■ **PROMPT**
Word for word, write the lines below out again, with no pictures.

■ **Dataset entries**
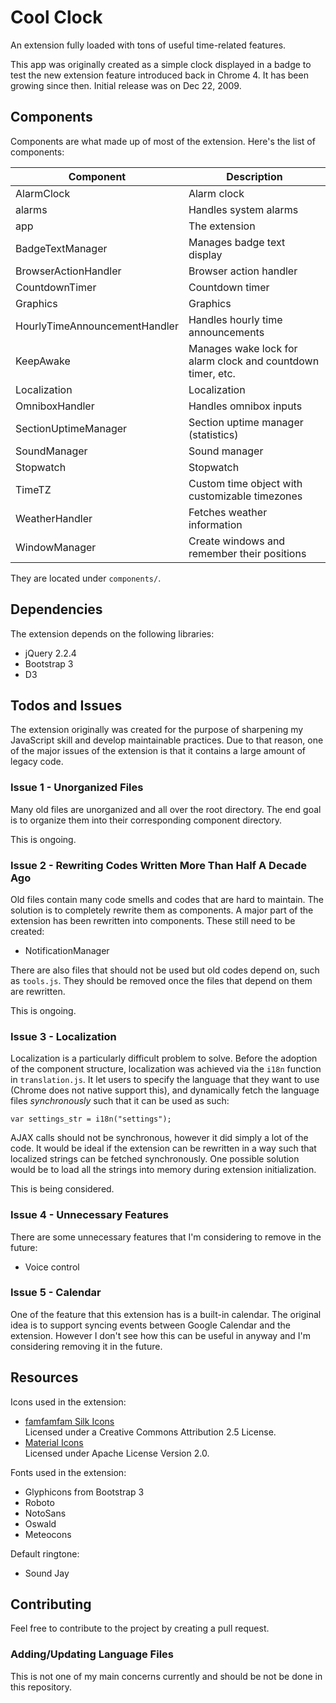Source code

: # Cool Clock
An extension fully loaded with tons of useful time-related features.

This app was originally created as a simple clock displayed in a badge to test the new extension feature introduced back in Chrome 4.
It has been growing since then. Initial release was on Dec 22, 2009.


## Components
Components are what made up of most of the extension. Here's the list of components:

| Component                    	| Description                                                	|
| ---                          	| ---                                                        	|
| AlarmClock                   	| Alarm clock                                                	|
| alarms                       	| Handles system alarms                                      	|
| app                          	| The extension                                              	|
| BadgeTextManager             	| Manages badge text display                                 	|
| BrowserActionHandler         	| Browser action handler                                     	|
| CountdownTimer               	| Countdown timer                                            	|
| Graphics                     	| Graphics                                                   	|
| HourlyTimeAnnouncementHandler	| Handles hourly time announcements                          	|
| KeepAwake                    	| Manages wake lock for alarm clock and countdown timer, etc.	|
| Localization                 	| Localization                                               	|
| OmniboxHandler               	| Handles omnibox inputs                                     	|
| SectionUptimeManager         	| Section uptime manager (statistics)                        	|
| SoundManager                 	| Sound manager                                              	|
| Stopwatch                    	| Stopwatch                                                  	|
| TimeTZ                       	| Custom time object with customizable timezones             	|
| WeatherHandler               	| Fetches weather information                                	|
| WindowManager                	| Create windows and remember their positions                	|

They are located under `components/`.


## Dependencies
The extension depends on the following libraries:

- jQuery 2.2.4
- Bootstrap 3
- D3


## Todos and Issues
The extension originally was created for the purpose of sharpening my JavaScript skill and develop maintainable practices.
Due to that reason, one of the major issues of the extension is that it contains a large amount of legacy code.

### Issue 1 - Unorganized Files
Many old files are unorganized and all over the root directory. The end goal is to organize them into their corresponding
component directory.

This is ongoing.

### Issue 2 - Rewriting Codes Written More Than Half A Decade Ago
Old files contain many code smells and codes that are hard to maintain. The solution is to completely rewrite
them as components. A major part of the extension has been rewritten into components. These still need to be created:

- NotificationManager

There are also files that should not be used but old codes depend on, such as `tools.js`. They should be removed once the files
that depend on them are rewritten.

This is ongoing.

### Issue 3 - Localization
Localization is a particularly difficult problem to solve. Before the adoption of the component structure, localization was
achieved via the `i18n` function in `translation.js`. It let users to specify the language that they want to use (Chrome does
not native support this), and dynamically fetch the language files *synchronously* such that it can be used as such:

    var settings_str = i18n("settings");

AJAX calls should not be synchronous, however it did simply a lot of the code. It would be ideal if the extension can be rewritten
in a way such that localized strings can be fetched synchronously. One possible solution would be to load all the strings into
memory during extension initialization.

This is being considered.

### Issue 4 - Unnecessary Features
There are some unnecessary features that I'm considering to remove in the future:

- Voice control

### Issue 5 - Calendar
One of the feature that this extension has is a built-in calendar. The original idea is to support syncing events between
Google Calendar and the extension. However I don't see how this can be useful in anyway and I'm considering removing it in
the future.


## Resources
Icons used in the extension:

- [famfamfam Silk Icons](http://www.famfamfam.com/lab/icons/silk/)  
    Licensed under a Creative Commons Attribution 2.5 License.
- [Material Icons](https://material.io/icons/)  
    Licensed under Apache License Version 2.0.

Fonts used in the extension:

- Glyphicons from Bootstrap 3
- Roboto
- NotoSans
- Oswald
- Meteocons

Default ringtone:

- Sound Jay

## Contributing
Feel free to contribute to the project by creating a pull request.

### Adding/Updating Language Files
This is not one of my main concerns currently and should be not be done in this repository.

■ **RESULT**
Source code

: # Cool Clock
An extension fully loaded with tons of useful time-related features.

This app was originally created as a simple clock displayed in a badge to test the new extension feature introduced back in Chrome 4.
It has been growing since then. Initial release was on Dec 22, 2009.


## Components
Components are what made up of most of the extension. Here's the list of components:

| Component                    	| Description                                                	|
| ---                          	| ---                                                        	|
| AlarmClock                   	| Alarm clock                                                	|
| alarms                       	| Handles system alarms                                      	|
| app                          	| The extension                                              	|
| BadgeTextManager             	| Manages badge text display                                 	|
| BrowserActionHandler         	| Browser action handler                                     	|
| CountdownTimer               	| Countdown timer                                            	|
| Graphics                     	| Graphics                                                   	|
| HourlyTimeAnnouncementHandler	| Handles hourly time announcements                          	|
| KeepAwake                    	| Manages wake lock for alarm clock and countdown timer, etc.	|
| Localization                 	| Localization                                               	|
| OmniboxHandler               	| Handles omnibox inputs                                     	|
| SectionUptimeManager         	| Section uptime manager (statistics)                        	|
| SoundManager                 	| Sound manager                                              	|
| Stopwatch                    	| Stopwatch                                                  	|
| TimeTZ                       	| Custom time object with customizable timezones             	|
| WeatherHandler               	| Fetches weather information                                	|
| WindowManager                	| Create windows and remember their positions                	|

They are located under `components/`.


## Dependencies
The extension depends on the following libraries:

- jQuery 2.2.4
- Bootstrap 3
- D3


## Todos and Issues
The extension originally was created for the purpose of sharpening my JavaScript skill and develop maintainable practices.
Due to that reason, one of the major issues of the extension is that it contains a large amount of legacy code.

### Issue 1 - Unorganized Files
Many old files are unorganized and all over the root directory. The end goal is to organize them into their corresponding
component directory.

This is ongoing.

### Issue 2 - Rewriting Codes Written More Than Half A Decade Ago
Old files contain many code smells and codes that are hard to maintain. The solution is to completely rewrite
them as components. A major part of the extension has been rewritten into components. These still need to be created:

- NotificationManager

There are also files that should not be used but old codes depend on, such as `tools.js`. They should be removed once the files
that depend on them are rewritten.

This is ongoing.

### Issue 3 - Localization
Localization is a particularly difficult problem to solve. Before the adoption of the component structure, localization was
achieved via the `i18n` function in `translation.js`. It let users to specify the language that they want to use (Chrome does
not native support this), and dynamically fetch the language files *synchronously* such that it can be used as such:

    var settings_str = i18n("settings");

AJAX calls should not be synchronous, however it did simply a lot of the code. It would be ideal if the extension can be rewritten
in a way such that localized strings can be fetched synchronously. One possible solution would be to load all the strings into
memory during extension initialization.

This is being considered.

### Issue 4 - Unnecessary Features
There are some unnecessary features that I'm considering to remove in the future:

- Voice control

### Issue 5 - Calendar
One of the feature that this extension has is a built-in calendar. The original idea is to support syncing events between
Google Calendar and the extension. However I don't see how this can be useful in anyway and I'm considering removing it in
the future.


## Resources
Icons used in the extension:

- [famfamfam Silk Icons](http://www.famfamfam.com/lab/icons/silk/)  
    Licensed under a Creative Commons Attribution 2.5 License.
- [Material Icons](https://material.io/icons/)  
    Licensed under Apache License Version 2.0.

Fonts used in the extension:

- Glyphicons from Bootstrap 3
- Roboto
- NotoSans
- Oswald
- Meteocons

Default ringtone:

- Sound Jay

## Contributing
Feel free to contribute to the project by creating a pull request.

### Adding/Updating Language Files
This is not one of my main concerns currently and should be not be done in this repository.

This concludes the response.